Matrix of eigenvectors, relation to rotation matrix

1. Apr 12, 2013

Fluxthroughme

So I am given $B=\begin{array}{cc} 3 & 5 \\ 5 & 3 \end{array}$. I find the eigenvalues and eigenvectors: 8, -2, and (1, 1), (1, -1), respectively. I am then told to form the matrix of normalised eigenvectors, S, and I do, then to find $S^{-1}BS$, which, with $S = \frac{1}{\sqrt{2}}\begin{array}{cc} 1 & 1 \\ 1 & -1 \end{array}$, I get $\begin{array}{cc} 8 & 0 \\ 0 & -2 \end{array}$. All great and dandy, that's the correct answer, and the text then asks me for the rotation matrix, which I give as $\begin{array}{cc} cos\theta & -sin\theta \\ sin\theta & cos\theta \end{array}$. However, when asked how the rotation matrix and S are related, I am clearly stumped; checking the answers, they have used $S = \frac{1}{\sqrt{2}}\begin{array}{cc} 1 & -1 \\ 1 & 1 \end{array}$, which I think is a valid choice, since the eigenvector could have been (1,-1) or (-1,1).
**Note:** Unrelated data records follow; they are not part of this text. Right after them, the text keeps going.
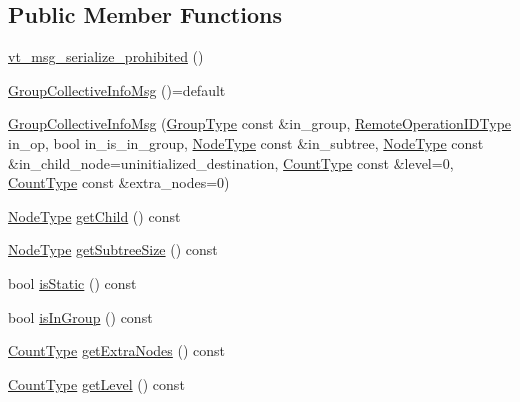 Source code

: \subsection*{Public Member Functions}
\begin{DoxyCompactItemize}
\item 
\hyperlink{structvt_1_1group_1_1_group_collective_info_msg_a0738015d12a55f4f95a4bdf328efb6b6}{vt\+\_\+msg\+\_\+serialize\+\_\+prohibited} ()
\item 
\hyperlink{structvt_1_1group_1_1_group_collective_info_msg_a92fdcd49062ed34fdb873b10e33e06f1}{Group\+Collective\+Info\+Msg} ()=default
\item 
\hyperlink{structvt_1_1group_1_1_group_collective_info_msg_acac57af50d715f4fadcceda26dee5d4f}{Group\+Collective\+Info\+Msg} (\hyperlink{namespacevt_a27b5e4411c9b6140c49100e050e2f743}{Group\+Type} const \&in\+\_\+group, \hyperlink{namespacevt_1_1group_a73f2624ddeb535b39a08b6524f26b244}{Remote\+Operation\+I\+D\+Type} in\+\_\+op, bool in\+\_\+is\+\_\+in\+\_\+group, \hyperlink{namespacevt_a866da9d0efc19c0a1ce79e9e492f47e2}{Node\+Type} const \&in\+\_\+subtree, \hyperlink{namespacevt_a866da9d0efc19c0a1ce79e9e492f47e2}{Node\+Type} const \&in\+\_\+child\+\_\+node=uninitialized\+\_\+destination, \hyperlink{structvt_1_1group_1_1_group_collective_info_msg_a3d20316314d3cc3ac13ff4c5250203a5}{Count\+Type} const \&level=0, \hyperlink{structvt_1_1group_1_1_group_collective_info_msg_a3d20316314d3cc3ac13ff4c5250203a5}{Count\+Type} const \&extra\+\_\+nodes=0)
\item 
\hyperlink{namespacevt_a866da9d0efc19c0a1ce79e9e492f47e2}{Node\+Type} \hyperlink{structvt_1_1group_1_1_group_collective_info_msg_a5e4adf90fa896fbb82b80b72edefc7d4}{get\+Child} () const
\item 
\hyperlink{namespacevt_a866da9d0efc19c0a1ce79e9e492f47e2}{Node\+Type} \hyperlink{structvt_1_1group_1_1_group_collective_info_msg_a84b8680a55f3eb8db6f775d2facb2814}{get\+Subtree\+Size} () const
\item 
bool \hyperlink{structvt_1_1group_1_1_group_collective_info_msg_a9d886cc20ca198b4b99914c811414c9d}{is\+Static} () const
\item 
bool \hyperlink{structvt_1_1group_1_1_group_collective_info_msg_a890e4479caa27be0752bbfef967d23db}{is\+In\+Group} () const
\item 
\hyperlink{structvt_1_1group_1_1_group_collective_info_msg_a3d20316314d3cc3ac13ff4c5250203a5}{Count\+Type} \hyperlink{structvt_1_1group_1_1_group_collective_info_msg_af573fdf277066cbd0e7337503177a467}{get\+Extra\+Nodes} () const
\item 
\hyperlink{structvt_1_1group_1_1_group_collective_info_msg_a3d20316314d3cc3ac13ff4c5250203a5}{Count\+Type} \hyperlink{structvt_1_1group_1_1_group_collective_info_msg_a368f82322f36599841188bfe9fb8d4e6}{get\+Level} () const
\end{DoxyCompactItemize}



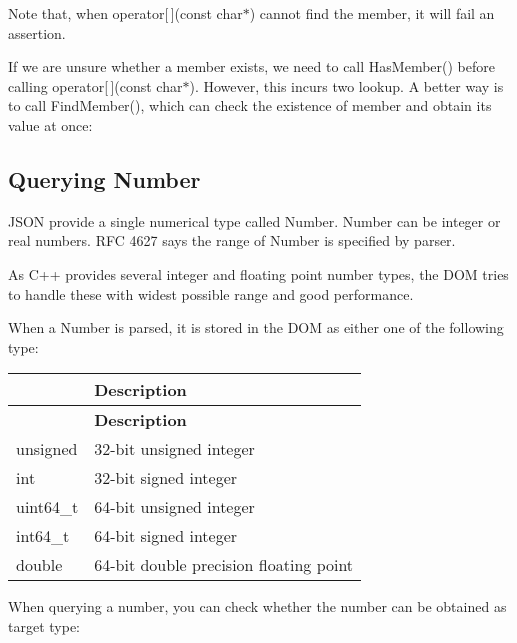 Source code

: Note that, when {\ttfamily operator\mbox{[}$\,$\mbox{]}(const char$\ast$)} cannot find the member, it will fail an assertion.

If we are unsure whether a member exists, we need to call {\ttfamily Has\+Member()} before calling {\ttfamily operator\mbox{[}$\,$\mbox{]}(const char$\ast$)}. However, this incurs two lookup. A better way is to call {\ttfamily Find\+Member()}, which can check the existence of member and obtain its value at once\+:


\hypertarget{md_Commun_Externe_RapidJSON_doc_tutorial.zh-cn_QueryNumber}{}\subsection{Querying Number}\label{md_Commun_Externe_RapidJSON_doc_tutorial.zh-cn_QueryNumber}
J\+S\+ON provide a single numerical type called Number. Number can be integer or real numbers. R\+FC 4627 says the range of Number is specified by parser.

As C++ provides several integer and floating point number types, the D\+OM tries to handle these with widest possible range and good performance.

When a Number is parsed, it is stored in the D\+OM as either one of the following type\+:

\tabulinesep=1mm
\begin{longtabu} spread 0pt [c]{*2{|X[-1]}|}
\hline
{}&{\bf Description  }\\
\endfirsthead
\hline
\endfoot
\hline
{}&{\bf Description  }\\
\endhead
{\ttfamily unsigned} &32-\/bit unsigned integer \\
{\ttfamily int} &32-\/bit signed integer \\
{\ttfamily uint64\+\_\+t} &64-\/bit unsigned integer \\
{\ttfamily int64\+\_\+t} &64-\/bit signed integer \\
{\ttfamily double} &64-\/bit double precision floating point \\
\end{longtabu}
When querying a number, you can check whether the number can be obtained as target type\+:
But since I made a different choice, I cannot get the answer they are looking for (That S is the rotation matrix for theta is 45).

Thus, have I made a mistake in my calculation? In my reasoning? In my assumptions? Or is it just that I was unlucky to have picked the way I did and the question wasn't expecting that (I doubt the latter)?

2. Apr 12, 2013

vela

Staff Emeritus
You're just unlucky. The way you chose the eigenvectors, S is a rotation combined with a reflection across the line y=x. As you saw, you can choose the eigenvectors so that S is just a rotation.